The plant, scheduled to build the first two-mode hybrid transmissions for GM's full-size SUVs and pickups, has operated with zero landfill waste since May.
About 97% of the waste materials, or 7,300 tons, will be recycled or reused, with the remaining 3% being converted to energy at a waste-to-energy facility. In 2006, the plant recycled, reused or converted 99% of its waste.
The two-mode hybrid transmissions are expected to boost fuel efficiency in its SUVs and pickups by up to 25% over conventional gasoline Powertrain systems.
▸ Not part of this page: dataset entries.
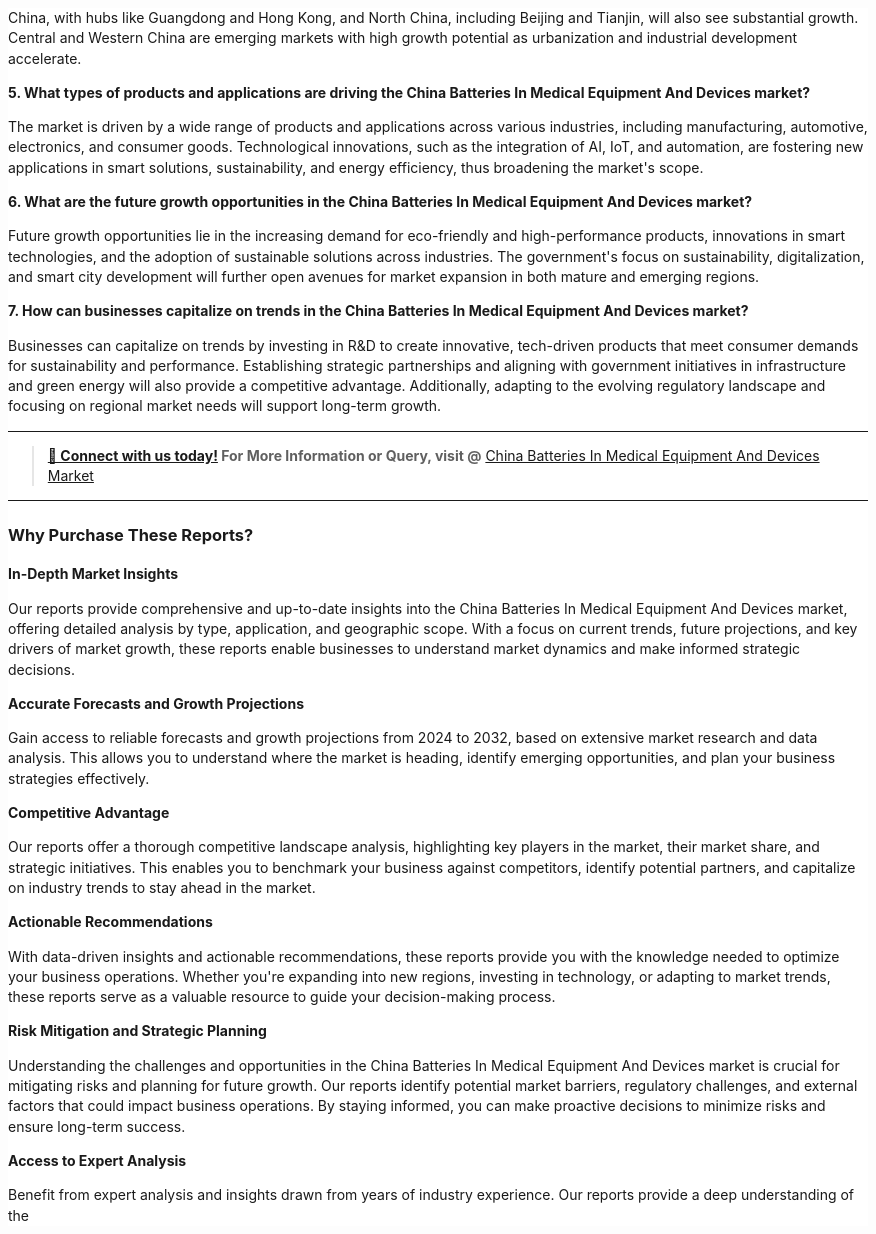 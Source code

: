 China, with hubs like Guangdong and Hong Kong, and North China, including Beijing and Tianjin, will also see substantial growth. Central and Western China are emerging markets with high growth potential as urbanization and industrial development accelerate.</p><p class="" data-start="1951" data-end="2402"><strong data-start="1951" data-end="2032">5. What types of products and applications are driving the China Batteries In Medical Equipment And Devices market?</strong></p><p class="" data-start="1951" data-end="2402">The market is driven by a wide range of products and applications across various industries, including manufacturing, automotive, electronics, and consumer goods. Technological innovations, such as the integration of AI, IoT, and automation, are fostering new applications in smart solutions, sustainability, and energy efficiency, thus broadening the market's scope.</p><p class="" data-start="2404" data-end="2849"><strong data-start="2404" data-end="2477">6. What are the future growth opportunities in the China Batteries In Medical Equipment And Devices market?</strong></p><p class="" data-start="2404" data-end="2849">Future growth opportunities lie in the increasing demand for eco-friendly and high-performance products, innovations in smart technologies, and the adoption of sustainable solutions across industries. The government's focus on sustainability, digitalization, and smart city development will further open avenues for market expansion in both mature and emerging regions.</p><p class="" data-start="2851" data-end="3371"><strong data-start="2851" data-end="2923">7. How can businesses capitalize on trends in the China Batteries In Medical Equipment And Devices market?</strong></p><p class="" data-start="2851" data-end="3371">Businesses can capitalize on trends by investing in R&amp;D to create innovative, tech-driven products that meet consumer demands for sustainability and performance. Establishing strategic partnerships and aligning with government initiatives in infrastructure and green energy will also provide a competitive advantage. Additionally, adapting to the evolving regulatory landscape and focusing on regional market needs will support long-term growth.</p><hr /><blockquote><p><span class="font-[700]"><strong><a href="https://www.marketresearchintellect.com/product/global-batteries-in-medical-equipment-and-devices-market/?utm_source=Linkedin&utm_medium=047">📩 Connect with us today!</a> For More Information or Query, visit&nbsp;@</strong>&nbsp;</span><span class="font-[700]"><a href="https://www.marketresearchintellect.com/product/global-batteries-in-medical-equipment-and-devices-market/?utm_source=Linkedin&utm_medium=047" target="_blank" data-tracking-control-name="article-ssr-frontend-pulse_little-text-block" data-tracking-will-navigate="" data-test-link="">China Batteries In Medical Equipment And Devices Market</a></span></p></blockquote><hr /><h3 class="" data-start="164" data-end="199"><strong data-start="168" data-end="199">Why Purchase These Reports?</strong></h3><p class="" data-start="201" data-end="575"><strong data-start="201" data-end="229">In-Depth Market Insights</strong></p><p class="" data-start="201" data-end="575">Our reports provide comprehensive and up-to-date insights into the China Batteries In Medical Equipment And Devices market, offering detailed analysis by type, application, and geographic scope. With a focus on current trends, future projections, and key drivers of market growth, these reports enable businesses to understand market dynamics and make informed strategic decisions.</p><p class="" data-start="577" data-end="893"><strong data-start="577" data-end="622">Accurate Forecasts and Growth Projections</strong></p><p class="" data-start="577" data-end="893">Gain access to reliable forecasts and growth projections from 2024 to 2032, based on extensive market research and data analysis. This allows you to understand where the market is heading, identify emerging opportunities, and plan your business strategies effectively.</p><p class="" data-start="895" data-end="1227"><strong data-start="895" data-end="920">Competitive Advantage</strong></p><p class="" data-start="895" data-end="1227">Our reports offer a thorough competitive landscape analysis, highlighting key players in the market, their market share, and strategic initiatives. This enables you to benchmark your business against competitors, identify potential partners, and capitalize on industry trends to stay ahead in the market.</p><p class="" data-start="1229" data-end="1589"><strong data-start="1229" data-end="1259">Actionable Recommendations</strong></p><p class="" data-start="1229" data-end="1589">With data-driven insights and actionable recommendations, these reports provide you with the knowledge needed to optimize your business operations. Whether you're expanding into new regions, investing in technology, or adapting to market trends, these reports serve as a valuable resource to guide your decision-making process.</p><p class="" data-start="1591" data-end="2004"><strong data-start="1591" data-end="1633">Risk Mitigation and Strategic Planning</strong></p><p class="" data-start="1591" data-end="2004">Understanding the challenges and opportunities in the China Batteries In Medical Equipment And Devices market is crucial for mitigating risks and planning for future growth. Our reports identify potential market barriers, regulatory challenges, and external factors that could impact business operations. By staying informed, you can make proactive decisions to minimize risks and ensure long-term success.</p><p class="" data-start="2006" data-end="2266"><strong data-start="2006" data-end="2035">Access to Expert Analysis</strong></p><p class="" data-start="2006" data-end="2266">Benefit from expert analysis and insights drawn from years of industry experience. Our reports provide a deep understanding of the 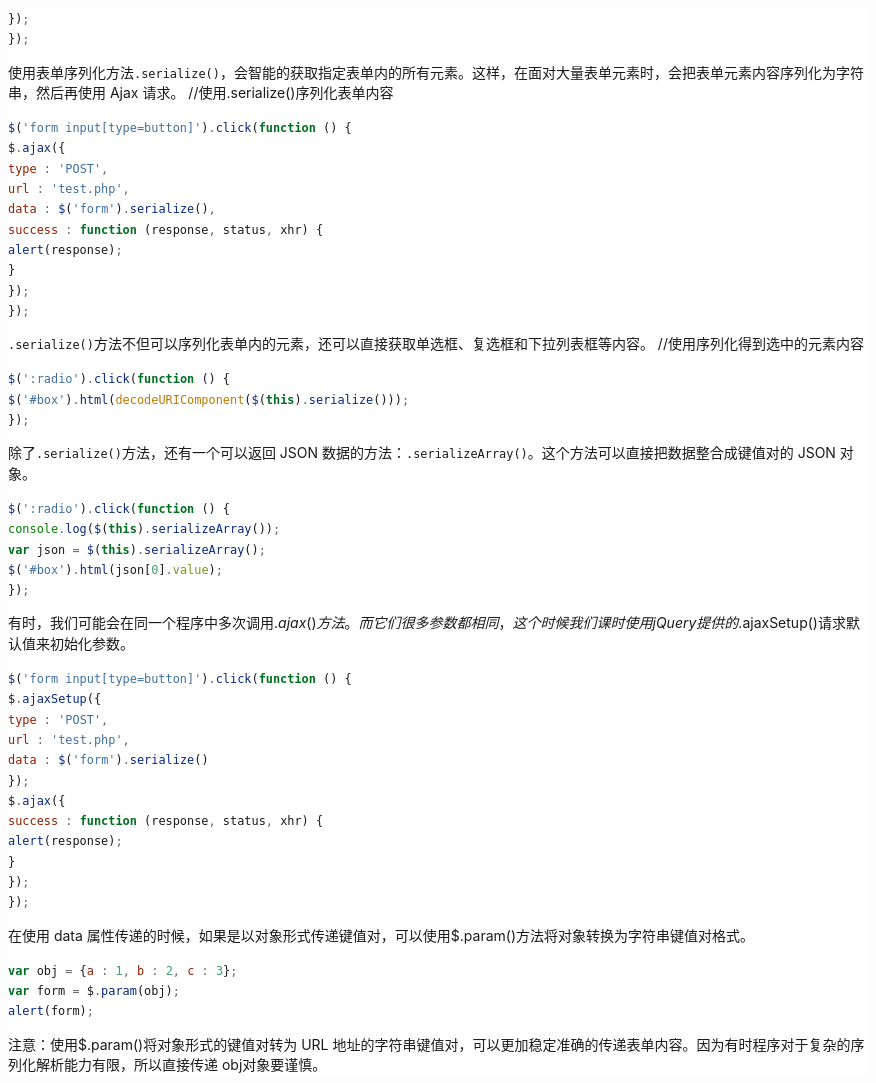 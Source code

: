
 ```javascript
});
});
```
使用表单序列化方法`.serialize()`，会智能的获取指定表单内的所有元素。这样，在面对大量表单元素时，会把表单元素内容序列化为字符串，然后再使用 Ajax 请求。
//使用.serialize()序列化表单内容
```javascript
$('form input[type=button]').click(function () {
$.ajax({
type : 'POST',
url : 'test.php',
data : $('form').serialize(),
success : function (response, status, xhr) {
alert(response);
}
});
});
```
`.serialize()`方法不但可以序列化表单内的元素，还可以直接获取单选框、复选框和下拉列表框等内容。
//使用序列化得到选中的元素内容
```javascript
$(':radio').click(function () {
$('#box').html(decodeURIComponent($(this).serialize()));
});
```
除了`.serialize()`方法，还有一个可以返回 JSON 数据的方法：`.serializeArray()`。这个方法可以直接把数据整合成键值对的 JSON 对象。
```javascript
$(':radio').click(function () {
console.log($(this).serializeArray());
var json = $(this).serializeArray();
$('#box').html(json[0].value);
});
```
有时，我们可能会在同一个程序中多次调用$.ajax()方法。而它们很多参数都相同，这个时候我们课时使用 jQuery 提供的$.ajaxSetup()请求默认值来初始化参数。
```javascript
$('form input[type=button]').click(function () {
$.ajaxSetup({
type : 'POST',
url : 'test.php',
data : $('form').serialize()
});
$.ajax({
success : function (response, status, xhr) {
alert(response);
}
});
});
```
在使用 data 属性传递的时候，如果是以对象形式传递键值对，可以使用$.param()方法将对象转换为字符串键值对格式。
```javascript
var obj = {a : 1, b : 2, c : 3};
var form = $.param(obj);
alert(form);
```
注意：使用$.param()将对象形式的键值对转为 URL 地址的字符串键值对，可以更加稳定准确的传递表单内容。因为有时程序对于复杂的序列化解析能力有限，所以直接传递 obj对象要谨慎。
They will debut in the 2008 Chevrolet Tahoe and GMC Yukon, both of which will be available later this year.
Recycled materials and items included about 510 tons of aluminum, 600 tons of steel, 10 tons of alloy metals, 360 tons of wood pallets, 3 tons of paper, 20 tons of empty totes and drums, 250 tons of used oil, 220 tons of waste water residual and 5,400 tons of returnable packaging.
Company foundries recycled the aluminum to produce engine and transmission components while the steel, alloy metals and paper are sent to off-site recyclers for reconstitution into other products.
Used oil gets reconditioned into a manufacturing fuel additive while the Baltimore area fire departments and energy recovery efforts utilized the used wood pallets.
According to company sources, the plant becomes the company's eighth plant to reach zero landfill waste status. The other locations are: Tonawanda, NY; Flint and Wixom, Mich.; Gunsan and Bupyeong, Korea; and Kaiserslautern and Eisenach, Germany.